The remarks prompted a litany of reactions from human rights defenders and the opposition.
The Tunisian League for the Defence of Human Rights (LTDH) accused Chourou of “incitement to violence, murder and exile”.
The league issued a press statement, a copy of which was sent to the Ennahda member, saying that it “strongly condemns these statements and regards them as an invitation to deal with the sit-ins with intimidation and abuse, rather than dealing with them through dialogue and application of the law”.
The LTDH is “surprised by the issuance of this dangerous statement from a representative of the people and before the eyes and ears of the president and members of the National Constituent Assembly”, the statement read.
Chourou fired back, blaming “media exaggeration” in their claims that citing a Qur’anic verse gives rise to hatred.
“The Ennahda Movement is firm in its Islamic authority and Islamic discourse, and it is one of its advantages and original principles,” he maintained.
Chourou explained that he referred to those who disrupt the economy and in no way called for enforcing hadd against protestors.

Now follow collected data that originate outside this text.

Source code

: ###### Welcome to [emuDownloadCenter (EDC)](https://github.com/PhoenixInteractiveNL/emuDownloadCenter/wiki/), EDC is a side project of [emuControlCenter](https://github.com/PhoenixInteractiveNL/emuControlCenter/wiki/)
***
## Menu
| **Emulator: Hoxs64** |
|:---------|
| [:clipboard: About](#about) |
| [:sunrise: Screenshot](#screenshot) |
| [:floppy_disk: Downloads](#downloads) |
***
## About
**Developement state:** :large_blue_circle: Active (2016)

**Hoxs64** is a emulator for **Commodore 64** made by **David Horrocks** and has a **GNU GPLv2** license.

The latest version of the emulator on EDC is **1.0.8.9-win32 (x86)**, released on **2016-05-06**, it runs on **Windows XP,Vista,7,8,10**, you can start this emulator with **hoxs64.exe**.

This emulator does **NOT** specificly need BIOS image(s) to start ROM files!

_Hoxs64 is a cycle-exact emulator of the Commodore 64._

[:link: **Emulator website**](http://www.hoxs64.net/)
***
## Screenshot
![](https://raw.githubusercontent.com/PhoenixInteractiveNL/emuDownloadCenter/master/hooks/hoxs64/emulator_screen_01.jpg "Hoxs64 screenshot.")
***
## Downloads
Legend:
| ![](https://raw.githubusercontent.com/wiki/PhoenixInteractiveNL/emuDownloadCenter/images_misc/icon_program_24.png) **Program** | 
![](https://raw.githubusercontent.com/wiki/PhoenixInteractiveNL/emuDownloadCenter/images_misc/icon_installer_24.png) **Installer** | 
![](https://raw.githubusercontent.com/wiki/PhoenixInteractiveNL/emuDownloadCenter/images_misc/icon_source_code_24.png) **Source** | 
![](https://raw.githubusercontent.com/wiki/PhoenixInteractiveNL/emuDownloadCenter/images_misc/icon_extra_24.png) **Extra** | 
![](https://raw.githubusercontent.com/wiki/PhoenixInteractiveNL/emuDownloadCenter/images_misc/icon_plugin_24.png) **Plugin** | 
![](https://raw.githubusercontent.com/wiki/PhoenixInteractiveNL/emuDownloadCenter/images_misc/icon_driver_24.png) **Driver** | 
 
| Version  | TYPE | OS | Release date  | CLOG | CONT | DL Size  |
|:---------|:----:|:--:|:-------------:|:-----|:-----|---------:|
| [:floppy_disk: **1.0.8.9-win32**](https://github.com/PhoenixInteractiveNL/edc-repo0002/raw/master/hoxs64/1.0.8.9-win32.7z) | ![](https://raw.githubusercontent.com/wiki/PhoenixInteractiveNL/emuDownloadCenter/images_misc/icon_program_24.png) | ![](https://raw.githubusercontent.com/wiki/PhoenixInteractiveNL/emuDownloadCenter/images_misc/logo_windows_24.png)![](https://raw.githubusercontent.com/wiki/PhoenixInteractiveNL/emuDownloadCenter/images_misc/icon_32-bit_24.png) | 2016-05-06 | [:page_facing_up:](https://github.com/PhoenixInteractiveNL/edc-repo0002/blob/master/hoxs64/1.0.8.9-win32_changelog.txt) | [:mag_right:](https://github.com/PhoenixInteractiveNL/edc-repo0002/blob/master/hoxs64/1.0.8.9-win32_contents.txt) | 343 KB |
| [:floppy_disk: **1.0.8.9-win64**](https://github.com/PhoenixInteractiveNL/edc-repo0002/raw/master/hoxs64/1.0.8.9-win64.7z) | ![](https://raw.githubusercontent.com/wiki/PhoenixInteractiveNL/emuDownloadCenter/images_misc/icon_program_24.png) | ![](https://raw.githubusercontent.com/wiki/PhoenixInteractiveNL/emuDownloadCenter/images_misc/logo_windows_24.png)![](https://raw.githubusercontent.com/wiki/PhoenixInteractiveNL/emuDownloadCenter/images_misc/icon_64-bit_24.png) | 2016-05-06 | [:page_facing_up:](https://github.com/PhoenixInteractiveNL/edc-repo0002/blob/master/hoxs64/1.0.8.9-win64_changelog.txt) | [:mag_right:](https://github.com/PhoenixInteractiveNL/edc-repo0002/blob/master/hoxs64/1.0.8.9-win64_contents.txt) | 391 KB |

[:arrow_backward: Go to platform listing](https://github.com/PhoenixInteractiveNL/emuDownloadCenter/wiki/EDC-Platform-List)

However, the explanation failed to assuage many critics.
Communist Workers’ Party spokesman Hamma Hammami told Magharebia, “What Sadok Chourou did in citing this verse is incite public opinion against the demonstrators and protesters using religion to cast them as enemies of God and His Prophet.”
Chourou’s reading of the verse is a “truncated reading, and it was used inappropriately in him talking about sit-ins and protests, which were not present at the time the revelation of this holy Qur’anic verse”, according to doctor and academic Mohamed Talbi.
“Chorou’s address is mixing politics and religion,” he added.
“Using the Koran to justify the new dictatorship is dangerous and will lead us to what will ultimately have dire consequences,” Monia Mezni, 45, told Magharebia.
“The call to implement Islamic law and in a distorted way returns Tunisia to a new dictatorship, nothing more,” Maya Shayeb said.
Others defended the Ennahda member.
“When I heard the words of sheikh Chorou and his citing the verses, I really felt that there was a revolution and an Islamic awakening in our beloved Tunisia,” said Murad Falis, 33.
Lotfi Zitoun, an advisor to Prime Minister Hamadi Jebali, argued that Chourou’s words should not be taken “literally”.
“He believes that the sit-ins hurt the economy,” Zitoun explained. “This man has spent more than 20 years in prison and was prohibited from speaking for 16 years in solitary confinement, and he is entitled to say what he wishes and has immunity as a member of the Constituent Assembly and cannot be judged on intentions.”
He added that Ennahda had “not called for applying hadd against anyone”.
Chourou was the head of Ennahda from 1988 to 1991. In 1992, he was sentenced to life imprisonment for attempting to overthrow the Ben Ali regime. The sentence was reduced, and Chourou was released in October 2010.